[WORK REQUEST]:
Return, exactly as written, the lines of the material from its top through the line with "This entropic model", keeping pictures out.

[RECORDS]:
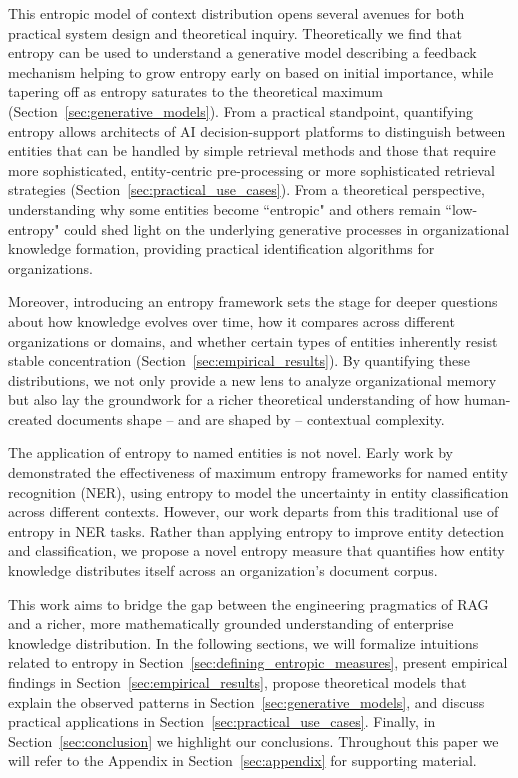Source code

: \documentclass[11pt,a4paper]{article}
\begin{document}
This entropic model of context distribution opens several avenues for both practical system design and theoretical inquiry. Theoretically we find that entropy can be used to understand a generative model describing a feedback mechanism helping to grow entropy early on based on initial importance, while tapering off as entropy saturates to the theoretical maximum (Section~\ref{sec:generative_models}). From a practical standpoint, quantifying entropy allows architects of AI decision-support platforms to distinguish between entities that can be handled by simple retrieval methods and those that require more sophisticated, entity-centric pre-processing or more sophisticated retrieval strategies (Section~\ref{sec:practical_use_cases}). From a theoretical perspective, understanding why some entities become ``entropic" and others remain ``low-entropy" could shed light on the underlying generative processes in organizational knowledge formation, providing practical identification algorithms for organizations.

Moreover, introducing an entropy framework sets the stage for deeper questions about how knowledge evolves over time, how it compares across different organizations or domains, and whether certain types of entities inherently resist stable concentration (Section~\ref{sec:empirical_results}). By quantifying these distributions, we not only provide a new lens to analyze organizational memory but also lay the groundwork for a richer theoretical understanding of how human-created documents shape -- and are shaped by -- contextual complexity.

The application of entropy to named entities is not novel. Early work by \cite{chieu2003named} demonstrated the effectiveness of maximum entropy frameworks for named entity recognition (NER), using entropy to model the uncertainty in entity classification across different contexts. However, our work departs from this traditional use of entropy in NER tasks. Rather than applying entropy to improve entity detection and classification, we propose a novel entropy measure that quantifies how entity knowledge distributes itself across an organization's document corpus.

This work aims to bridge the gap between the engineering pragmatics of RAG and a richer, more mathematically grounded understanding of enterprise knowledge distribution. In the following sections, we will formalize intuitions related to entropy in Section~\ref{sec:defining_entropic_measures}, present empirical findings in Section~\ref{sec:empirical_results}, propose theoretical models that explain the observed patterns in Section~\ref{sec:generative_models}, and discuss practical applications in Section~\ref{sec:practical_use_cases}. Finally, in Section~\ref{sec:conclusion} we highlight our conclusions. Throughout this paper we will refer to the Appendix in Section~\ref{sec:appendix} for supporting material.
\end{document}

[PROBLEM SOLUTION]:
Source code

: \documentclass[11pt,a4paper]{article}
\begin{document}
This entropic model of context distribution opens several avenues for both practical system design and theoretical inquiry. Theoretically we find that entropy can be used to understand a generative model describing a feedback mechanism helping to grow entropy early on based on initial importance, while tapering off as entropy saturates to the theoretical maximum (Section~\ref{sec:generative_models}). From a practical standpoint, quantifying entropy allows architects of AI decision-support platforms to distinguish between entities that can be handled by simple retrieval methods and those that require more sophisticated, entity-centric pre-processing or more sophisticated retrieval strategies (Section~\ref{sec:practical_use_cases}). From a theoretical perspective, understanding why some entities become ``entropic" and others remain ``low-entropy" could shed light on the underlying generative processes in organizational knowledge formation, providing practical identification algorithms for organizations.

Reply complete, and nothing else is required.